New York has a "duty to retreat" law in which physical force is allowed in self-defense or the defense of others only if the subject feels that they cannot retreat and life is in danger.

While city crime stats show slight declines now after spiking during the coronavirus pandemic, he said even a small decline is a positive sign but that rank-and-file officers have been jarred by frequent leadership changes in the upper echelons of the NYPD, which coincides with public unease.

"People of New York City are armed now," Cilento told Fox News Digital. "It’s not just guns… people are walking around with knives on them now, working women in midtown, they’re carrying Tasers. People have to feel that their police department is going to uphold the social order."

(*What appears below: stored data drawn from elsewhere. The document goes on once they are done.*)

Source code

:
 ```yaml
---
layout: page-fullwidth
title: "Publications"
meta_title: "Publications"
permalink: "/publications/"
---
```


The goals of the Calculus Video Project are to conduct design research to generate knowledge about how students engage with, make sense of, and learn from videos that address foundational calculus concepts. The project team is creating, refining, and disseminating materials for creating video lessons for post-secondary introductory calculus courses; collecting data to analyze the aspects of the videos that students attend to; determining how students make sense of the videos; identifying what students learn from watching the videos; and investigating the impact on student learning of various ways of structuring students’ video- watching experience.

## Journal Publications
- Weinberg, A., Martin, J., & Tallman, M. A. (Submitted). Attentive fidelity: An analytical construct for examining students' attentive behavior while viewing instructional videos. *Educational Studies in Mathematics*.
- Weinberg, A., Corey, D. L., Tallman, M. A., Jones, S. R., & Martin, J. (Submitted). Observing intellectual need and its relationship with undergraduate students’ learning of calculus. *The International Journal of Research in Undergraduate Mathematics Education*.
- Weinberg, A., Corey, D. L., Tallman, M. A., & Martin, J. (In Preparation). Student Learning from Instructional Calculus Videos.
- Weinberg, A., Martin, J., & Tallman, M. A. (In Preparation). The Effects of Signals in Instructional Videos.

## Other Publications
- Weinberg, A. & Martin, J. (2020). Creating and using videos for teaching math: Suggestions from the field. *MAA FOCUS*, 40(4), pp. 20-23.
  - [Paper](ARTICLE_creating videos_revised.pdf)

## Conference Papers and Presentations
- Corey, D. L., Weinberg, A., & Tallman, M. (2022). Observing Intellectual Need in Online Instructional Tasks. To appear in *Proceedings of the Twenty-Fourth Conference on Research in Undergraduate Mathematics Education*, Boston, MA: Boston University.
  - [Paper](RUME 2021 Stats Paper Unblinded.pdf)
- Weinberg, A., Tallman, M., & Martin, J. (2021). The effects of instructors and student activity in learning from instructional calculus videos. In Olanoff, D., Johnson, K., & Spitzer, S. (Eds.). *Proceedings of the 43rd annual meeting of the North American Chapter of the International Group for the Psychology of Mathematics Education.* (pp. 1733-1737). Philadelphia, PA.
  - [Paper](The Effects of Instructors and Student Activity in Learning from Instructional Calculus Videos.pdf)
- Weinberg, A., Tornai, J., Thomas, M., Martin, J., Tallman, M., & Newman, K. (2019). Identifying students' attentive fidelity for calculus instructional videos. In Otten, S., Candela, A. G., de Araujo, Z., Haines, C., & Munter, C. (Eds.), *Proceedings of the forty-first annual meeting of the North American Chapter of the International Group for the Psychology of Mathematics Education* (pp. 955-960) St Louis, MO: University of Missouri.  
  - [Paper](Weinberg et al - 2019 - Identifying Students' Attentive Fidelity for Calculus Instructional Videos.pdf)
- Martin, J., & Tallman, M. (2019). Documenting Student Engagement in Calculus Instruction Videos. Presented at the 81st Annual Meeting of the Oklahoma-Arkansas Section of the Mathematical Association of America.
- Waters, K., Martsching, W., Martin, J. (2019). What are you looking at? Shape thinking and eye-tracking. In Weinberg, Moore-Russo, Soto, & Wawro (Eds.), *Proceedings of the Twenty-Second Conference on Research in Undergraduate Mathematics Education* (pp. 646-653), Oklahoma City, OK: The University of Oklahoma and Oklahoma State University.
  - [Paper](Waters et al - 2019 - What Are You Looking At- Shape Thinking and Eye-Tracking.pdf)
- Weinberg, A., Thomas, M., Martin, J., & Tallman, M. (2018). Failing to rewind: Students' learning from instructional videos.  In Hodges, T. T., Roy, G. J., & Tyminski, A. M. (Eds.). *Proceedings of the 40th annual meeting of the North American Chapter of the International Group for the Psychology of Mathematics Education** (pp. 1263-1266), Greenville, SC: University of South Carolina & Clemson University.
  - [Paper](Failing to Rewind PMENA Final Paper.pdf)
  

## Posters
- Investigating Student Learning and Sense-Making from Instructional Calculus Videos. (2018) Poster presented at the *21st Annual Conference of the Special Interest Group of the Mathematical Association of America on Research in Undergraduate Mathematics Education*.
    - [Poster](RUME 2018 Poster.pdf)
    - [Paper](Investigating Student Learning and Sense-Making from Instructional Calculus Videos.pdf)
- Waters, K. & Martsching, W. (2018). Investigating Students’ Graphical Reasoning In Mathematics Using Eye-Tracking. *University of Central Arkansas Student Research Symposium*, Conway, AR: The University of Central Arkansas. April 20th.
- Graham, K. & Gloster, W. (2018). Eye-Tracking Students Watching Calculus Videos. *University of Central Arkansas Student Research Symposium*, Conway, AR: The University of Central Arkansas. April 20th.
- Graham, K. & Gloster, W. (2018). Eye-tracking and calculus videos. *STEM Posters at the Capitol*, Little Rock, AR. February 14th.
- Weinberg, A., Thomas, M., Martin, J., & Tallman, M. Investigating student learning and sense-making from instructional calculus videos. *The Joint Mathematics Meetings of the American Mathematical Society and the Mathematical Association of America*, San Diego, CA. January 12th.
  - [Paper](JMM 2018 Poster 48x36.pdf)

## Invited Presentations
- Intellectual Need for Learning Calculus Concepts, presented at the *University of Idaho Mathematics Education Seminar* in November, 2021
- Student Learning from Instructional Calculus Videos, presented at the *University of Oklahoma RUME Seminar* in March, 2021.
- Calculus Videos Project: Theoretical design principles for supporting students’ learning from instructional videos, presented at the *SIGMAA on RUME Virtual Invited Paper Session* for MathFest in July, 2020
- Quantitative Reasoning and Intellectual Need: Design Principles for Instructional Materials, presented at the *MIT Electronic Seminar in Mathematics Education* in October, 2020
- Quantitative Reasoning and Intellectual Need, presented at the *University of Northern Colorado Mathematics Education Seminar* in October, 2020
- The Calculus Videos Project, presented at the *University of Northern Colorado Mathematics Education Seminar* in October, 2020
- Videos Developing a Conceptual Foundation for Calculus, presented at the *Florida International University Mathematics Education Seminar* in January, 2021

The NYPD has visibly increased its presence within the city's subway system. Earlier this week, officers were there to rescue a man who fell on to the tracks in Queens. 

"The increase in patrols in subways is definitely a good thing, nobody would say otherwise," he told Fox News Digital. "There's definitely tangible results."

But people are still worried. Just last month, a repeat offender shoved a woman off a nearby subway platform into a moving train, nearly killing her. 

Police statistics show that transit crimes have fallen by 3.6% so far this year compared to last – but are up 29% over 2021.

"It goes down 3.6%, you can't turn up your nose from that," Cilento said. "But it's down from such a high that the overall trend has to carry down – the sample size is not big enough to take a victory lap."